_WHAT YOU ARE ASKED TO DO_
Begin at the top of the records below and return each line exactly through the line with "fteproxy is client-server". Skip pictures.

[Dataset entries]
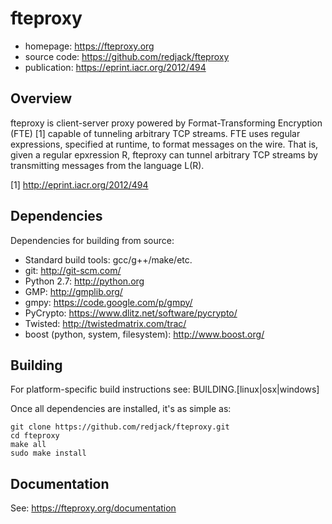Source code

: fteproxy
========

* homepage: https://fteproxy.org
* source code: https://github.com/redjack/fteproxy
* publication: https://eprint.iacr.org/2012/494

Overview
--------

fteproxy is client-server proxy powered by Format-Transforming Encryption (FTE) [1] capable of tunneling arbitrary TCP streams.
FTE uses regular expressions, specified at runtime, to format messages on the wire.
That is, given a regular epxression R, fteproxy can tunnel arbitrary TCP streams by transmitting messages from the language L(R).

[1] http://eprint.iacr.org/2012/494

Dependencies
--------

Dependencies for building from source:
* Standard build tools: gcc/g++/make/etc.
* git: http://git-scm.com/
* Python 2.7: http://python.org
* GMP: http://gmplib.org/
* gmpy: https://code.google.com/p/gmpy/
* PyCrypto: https://www.dlitz.net/software/pycrypto/
* Twisted: http://twistedmatrix.com/trac/
* boost (python, system, filesystem): http://www.boost.org/

Building
-----------

For platform-specific build instructions see: BUILDING.[linux|osx|windows]

Once all dependencies are installed, it's as simple as:

```
git clone https://github.com/redjack/fteproxy.git
cd fteproxy
make all
sudo make install
```

Documentation
-------------

See: https://fteproxy.org/documentation
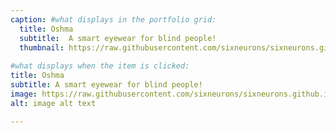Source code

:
 ```yaml
---
caption: #what displays in the portfolio grid:
  title: Oshma
  subtitle:  A smart eyewear for blind people!
  thumbnail: https://raw.githubusercontent.com/sixneurons/sixneurons.github.io/master/assets/img/portfolio/oshma.webp
  
#what displays when the item is clicked:
title: Oshma
subtitle: A smart eyewear for blind people!
image: https://raw.githubusercontent.com/sixneurons/sixneurons.github.io/master/assets/img/portfolio/oshma.webp
alt: image alt text

---
```



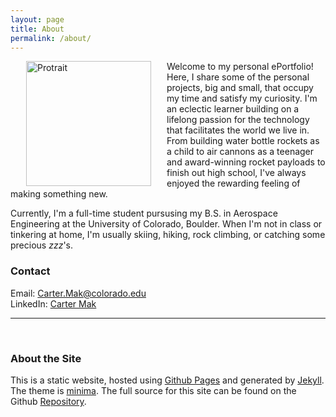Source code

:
 ```yaml
---
layout: page
title: About
permalink: /about/
---
```


<img src="{{ site.baseurl }}/assets/portrait.jpg" alt="Protrait" width=200px align="left" hspace=25px>

Welcome to my personal ePortfolio! Here, I share some of the personal projects, big and small, that occupy my time and satisfy my curiosity. I'm an eclectic learner building on a lifelong passion for the technology that facilitates the world we live in. From building water bottle rockets as a child to air cannons as a teenager and award-winning rocket payloads to finish out high school, I've always enjoyed the rewarding feeling of making something new.

Currently, I'm a full-time student pursusing my B.S. in Aerospace Engineering at the University of Colorado, Boulder. When I'm not in class or tinkering at home, I'm usually skiing, hiking, rock climbing, or catching some precious *zzz*'s.

### Contact

Email: [Carter.Mak@colorado.edu](mailto:Carter.Mak@colorado.edu) <br/>
LinkedIn: [Carter Mak](https://www.linkedin.com/in/cartermak)

---

<br/>

### About the Site

This is a static website, hosted using [Github Pages](https://pages.github.com/) and generated by [Jekyll](https://jekyllrb.com). The theme is [minima](https://github.com/jekyll/minima). The full source for this site can be found on the Github [Repository](https://github.com/cartermak/cartermak.github.io). 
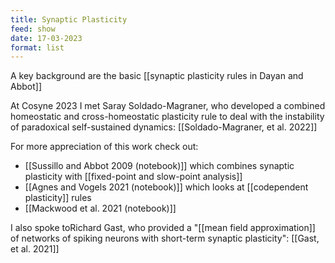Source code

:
 ```yaml
---
title: Synaptic Plasticity
feed: show
date: 17-03-2023
format: list
---
```



A key background are the basic [[synaptic plasticity rules in Dayan and Abbot]]

At Cosyne 2023 I met Saray Soldado-Magraner, who developed a combined homeostatic and cross-homeostatic plasticity rule to deal with the instability of paradoxical self-sustained dynamics: [[Soldado-Magraner, et al. 2022]]

For more appreciation of this work check out:
- [[Sussillo and Abbot 2009 (notebook)]] which combines synaptic plasticity with [[fixed-point and slow-point analysis]]
- [[Agnes and Vogels 2021 (notebook)]] which looks at [[codependent plasticity]] rules
- [[Mackwood et al. 2021 (notebook)]]

I also spoke toRichard Gast, who provided a "[[mean field approximation]] of networks of spiking neurons with short-term synaptic plasticity": [[Gast, et al. 2021]]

_REPLY_
Source code

: fteproxy
========

* homepage: https://fteproxy.org
* source code: https://github.com/redjack/fteproxy
* publication: https://eprint.iacr.org/2012/494

Overview
--------

fteproxy is client-server proxy powered by Format-Transforming Encryption (FTE) [1] capable of tunneling arbitrary TCP streams.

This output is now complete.